Which lines in the data below contain the string "remark"? Show each one.

■ **The records**:
━━━━━━━━━━━━━━━━━━━━

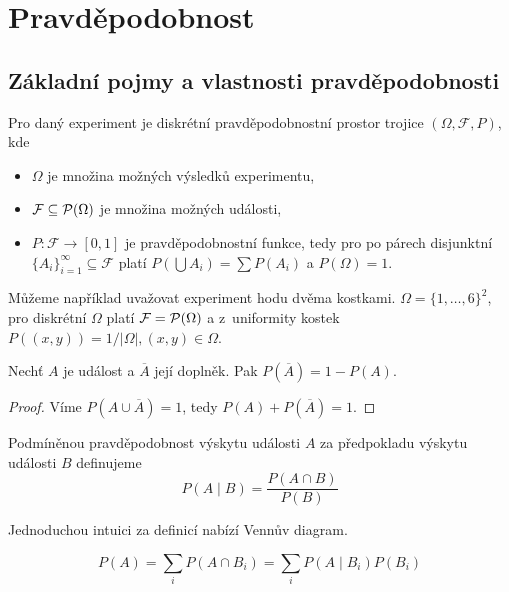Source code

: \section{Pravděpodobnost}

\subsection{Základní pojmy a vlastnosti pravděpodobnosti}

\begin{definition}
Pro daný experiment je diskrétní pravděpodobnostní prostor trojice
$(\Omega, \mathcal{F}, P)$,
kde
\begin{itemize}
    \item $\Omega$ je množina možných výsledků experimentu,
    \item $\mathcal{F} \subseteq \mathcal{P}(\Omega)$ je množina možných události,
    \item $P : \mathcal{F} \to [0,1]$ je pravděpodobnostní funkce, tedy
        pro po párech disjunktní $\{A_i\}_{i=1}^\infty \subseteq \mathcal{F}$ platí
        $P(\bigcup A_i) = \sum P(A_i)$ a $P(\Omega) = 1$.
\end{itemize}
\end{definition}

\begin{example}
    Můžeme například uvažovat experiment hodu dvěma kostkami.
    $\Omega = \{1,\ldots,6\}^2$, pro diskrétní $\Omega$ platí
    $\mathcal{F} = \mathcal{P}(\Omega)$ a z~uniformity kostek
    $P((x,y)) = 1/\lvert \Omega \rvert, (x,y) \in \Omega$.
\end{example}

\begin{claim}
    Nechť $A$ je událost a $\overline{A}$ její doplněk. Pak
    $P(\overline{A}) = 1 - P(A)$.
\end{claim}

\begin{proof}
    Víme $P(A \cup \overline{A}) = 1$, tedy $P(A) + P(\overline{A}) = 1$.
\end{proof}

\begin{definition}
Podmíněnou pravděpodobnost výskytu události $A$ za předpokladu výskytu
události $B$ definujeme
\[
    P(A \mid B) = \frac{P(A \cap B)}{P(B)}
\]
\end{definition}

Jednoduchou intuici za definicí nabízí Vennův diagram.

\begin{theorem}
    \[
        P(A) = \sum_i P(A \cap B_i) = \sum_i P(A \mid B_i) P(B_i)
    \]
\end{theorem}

━━━━━━━━━━━━━━━━━━━━

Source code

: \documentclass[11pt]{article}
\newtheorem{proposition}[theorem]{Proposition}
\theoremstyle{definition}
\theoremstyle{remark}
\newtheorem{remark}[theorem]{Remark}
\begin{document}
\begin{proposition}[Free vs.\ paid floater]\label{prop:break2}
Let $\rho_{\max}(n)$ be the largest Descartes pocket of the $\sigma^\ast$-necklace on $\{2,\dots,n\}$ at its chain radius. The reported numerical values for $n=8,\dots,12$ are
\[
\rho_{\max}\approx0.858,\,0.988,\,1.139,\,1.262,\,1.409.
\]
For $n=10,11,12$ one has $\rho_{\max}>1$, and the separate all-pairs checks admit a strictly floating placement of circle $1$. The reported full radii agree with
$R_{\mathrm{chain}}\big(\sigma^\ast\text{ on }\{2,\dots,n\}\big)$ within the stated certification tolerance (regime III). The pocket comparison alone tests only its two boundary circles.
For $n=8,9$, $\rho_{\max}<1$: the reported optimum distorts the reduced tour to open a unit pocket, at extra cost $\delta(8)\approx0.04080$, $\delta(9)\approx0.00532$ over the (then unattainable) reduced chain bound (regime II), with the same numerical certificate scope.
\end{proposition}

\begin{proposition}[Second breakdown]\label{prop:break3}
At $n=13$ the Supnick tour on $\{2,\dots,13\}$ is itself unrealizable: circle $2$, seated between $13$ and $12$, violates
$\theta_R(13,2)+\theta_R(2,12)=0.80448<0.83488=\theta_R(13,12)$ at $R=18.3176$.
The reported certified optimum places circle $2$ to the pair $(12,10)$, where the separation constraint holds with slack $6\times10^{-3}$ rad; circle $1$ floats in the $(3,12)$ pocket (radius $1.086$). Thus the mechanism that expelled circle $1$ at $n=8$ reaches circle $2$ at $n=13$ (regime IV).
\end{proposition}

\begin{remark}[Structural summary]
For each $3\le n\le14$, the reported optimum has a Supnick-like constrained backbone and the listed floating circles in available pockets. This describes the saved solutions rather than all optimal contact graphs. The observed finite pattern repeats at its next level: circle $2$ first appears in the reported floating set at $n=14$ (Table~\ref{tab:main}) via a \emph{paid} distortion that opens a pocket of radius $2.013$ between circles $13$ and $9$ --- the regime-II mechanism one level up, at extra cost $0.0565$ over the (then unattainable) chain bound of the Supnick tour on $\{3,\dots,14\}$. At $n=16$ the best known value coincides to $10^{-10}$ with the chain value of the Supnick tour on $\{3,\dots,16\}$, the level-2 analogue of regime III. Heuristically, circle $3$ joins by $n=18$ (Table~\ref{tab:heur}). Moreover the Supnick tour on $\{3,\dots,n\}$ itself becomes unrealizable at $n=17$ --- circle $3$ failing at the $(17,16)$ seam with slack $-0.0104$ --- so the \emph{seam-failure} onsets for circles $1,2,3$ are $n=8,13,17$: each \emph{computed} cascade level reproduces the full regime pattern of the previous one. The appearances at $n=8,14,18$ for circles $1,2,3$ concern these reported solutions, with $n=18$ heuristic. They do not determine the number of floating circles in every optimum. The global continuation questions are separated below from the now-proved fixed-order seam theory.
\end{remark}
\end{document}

━━━━━━━━━━━━━━━━━━━━

■ **Your solution**:
\theoremstyle{remark}
\newtheorem{remark}[theorem]{Remark}
\begin{remark}[Structural summary]
\end{remark}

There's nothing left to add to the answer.